Source texts of formatted documents

Segment Open

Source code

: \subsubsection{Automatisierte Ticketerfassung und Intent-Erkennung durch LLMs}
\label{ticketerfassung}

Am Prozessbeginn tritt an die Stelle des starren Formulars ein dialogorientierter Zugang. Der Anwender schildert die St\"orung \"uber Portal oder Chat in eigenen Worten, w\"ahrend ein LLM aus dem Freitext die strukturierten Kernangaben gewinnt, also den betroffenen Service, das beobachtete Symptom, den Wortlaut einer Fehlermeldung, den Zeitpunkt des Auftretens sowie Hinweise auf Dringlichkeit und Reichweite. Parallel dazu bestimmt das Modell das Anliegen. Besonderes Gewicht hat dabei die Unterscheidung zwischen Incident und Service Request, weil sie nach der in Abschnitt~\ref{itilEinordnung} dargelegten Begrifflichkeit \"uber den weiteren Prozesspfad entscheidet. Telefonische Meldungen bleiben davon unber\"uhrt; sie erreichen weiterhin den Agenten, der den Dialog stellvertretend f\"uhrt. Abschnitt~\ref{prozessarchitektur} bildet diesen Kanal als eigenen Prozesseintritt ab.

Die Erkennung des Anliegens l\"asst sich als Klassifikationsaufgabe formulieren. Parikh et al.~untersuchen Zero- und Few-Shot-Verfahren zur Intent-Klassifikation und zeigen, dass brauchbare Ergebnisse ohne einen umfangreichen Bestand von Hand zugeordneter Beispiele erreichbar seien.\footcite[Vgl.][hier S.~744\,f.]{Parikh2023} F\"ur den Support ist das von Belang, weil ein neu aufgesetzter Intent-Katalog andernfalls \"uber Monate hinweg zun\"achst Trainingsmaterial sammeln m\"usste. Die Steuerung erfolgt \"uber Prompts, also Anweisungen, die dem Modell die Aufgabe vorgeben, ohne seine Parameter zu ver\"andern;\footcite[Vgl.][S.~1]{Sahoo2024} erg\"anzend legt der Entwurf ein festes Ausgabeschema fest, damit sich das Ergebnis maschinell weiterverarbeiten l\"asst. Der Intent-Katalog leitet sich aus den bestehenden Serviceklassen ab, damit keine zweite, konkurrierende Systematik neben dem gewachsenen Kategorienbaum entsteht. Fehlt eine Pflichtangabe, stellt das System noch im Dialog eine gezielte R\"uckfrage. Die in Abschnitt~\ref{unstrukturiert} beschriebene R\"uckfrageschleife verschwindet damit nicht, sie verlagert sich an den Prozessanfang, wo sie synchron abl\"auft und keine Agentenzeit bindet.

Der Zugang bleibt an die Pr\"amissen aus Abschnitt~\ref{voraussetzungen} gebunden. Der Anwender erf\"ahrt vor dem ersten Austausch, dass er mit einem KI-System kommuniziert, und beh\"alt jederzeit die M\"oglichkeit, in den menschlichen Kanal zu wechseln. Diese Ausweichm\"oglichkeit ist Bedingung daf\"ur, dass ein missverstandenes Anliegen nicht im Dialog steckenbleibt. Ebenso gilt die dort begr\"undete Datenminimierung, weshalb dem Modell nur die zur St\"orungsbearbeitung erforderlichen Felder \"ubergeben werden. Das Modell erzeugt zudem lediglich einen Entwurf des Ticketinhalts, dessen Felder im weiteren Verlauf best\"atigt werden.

Segment Closed

BRIEF. Your answer should be the full set of records, printed exactly.

OUTPUT.
Source code

: \subsubsection{Automatisierte Ticketerfassung und Intent-Erkennung durch LLMs}
\label{ticketerfassung}

Am Prozessbeginn tritt an die Stelle des starren Formulars ein dialogorientierter Zugang. Der Anwender schildert die St\"orung \"uber Portal oder Chat in eigenen Worten, w\"ahrend ein LLM aus dem Freitext die strukturierten Kernangaben gewinnt, also den betroffenen Service, das beobachtete Symptom, den Wortlaut einer Fehlermeldung, den Zeitpunkt des Auftretens sowie Hinweise auf Dringlichkeit und Reichweite. Parallel dazu bestimmt das Modell das Anliegen. Besonderes Gewicht hat dabei die Unterscheidung zwischen Incident und Service Request, weil sie nach der in Abschnitt~\ref{itilEinordnung} dargelegten Begrifflichkeit \"uber den weiteren Prozesspfad entscheidet. Telefonische Meldungen bleiben davon unber\"uhrt; sie erreichen weiterhin den Agenten, der den Dialog stellvertretend f\"uhrt. Abschnitt~\ref{prozessarchitektur} bildet diesen Kanal als eigenen Prozesseintritt ab.

Die Erkennung des Anliegens l\"asst sich als Klassifikationsaufgabe formulieren. Parikh et al.~untersuchen Zero- und Few-Shot-Verfahren zur Intent-Klassifikation und zeigen, dass brauchbare Ergebnisse ohne einen umfangreichen Bestand von Hand zugeordneter Beispiele erreichbar seien.\footcite[Vgl.][hier S.~744\,f.]{Parikh2023} F\"ur den Support ist das von Belang, weil ein neu aufgesetzter Intent-Katalog andernfalls \"uber Monate hinweg zun\"achst Trainingsmaterial sammeln m\"usste. Die Steuerung erfolgt \"uber Prompts, also Anweisungen, die dem Modell die Aufgabe vorgeben, ohne seine Parameter zu ver\"andern;\footcite[Vgl.][S.~1]{Sahoo2024} erg\"anzend legt der Entwurf ein festes Ausgabeschema fest, damit sich das Ergebnis maschinell weiterverarbeiten l\"asst. Der Intent-Katalog leitet sich aus den bestehenden Serviceklassen ab, damit keine zweite, konkurrierende Systematik neben dem gewachsenen Kategorienbaum entsteht. Fehlt eine Pflichtangabe, stellt das System noch im Dialog eine gezielte R\"uckfrage. Die in Abschnitt~\ref{unstrukturiert} beschriebene R\"uckfrageschleife verschwindet damit nicht, sie verlagert sich an den Prozessanfang, wo sie synchron abl\"auft und keine Agentenzeit bindet.

Der Zugang bleibt an die Pr\"amissen aus Abschnitt~\ref{voraussetzungen} gebunden. Der Anwender erf\"ahrt vor dem ersten Austausch, dass er mit einem KI-System kommuniziert, und beh\"alt jederzeit die M\"oglichkeit, in den menschlichen Kanal zu wechseln. Diese Ausweichm\"oglichkeit ist Bedingung daf\"ur, dass ein missverstandenes Anliegen nicht im Dialog steckenbleibt. Ebenso gilt die dort begr\"undete Datenminimierung, weshalb dem Modell nur die zur St\"orungsbearbeitung erforderlichen Felder \"ubergeben werden. Das Modell erzeugt zudem lediglich einen Entwurf des Ticketinhalts, dessen Felder im weiteren Verlauf best\"atigt werden.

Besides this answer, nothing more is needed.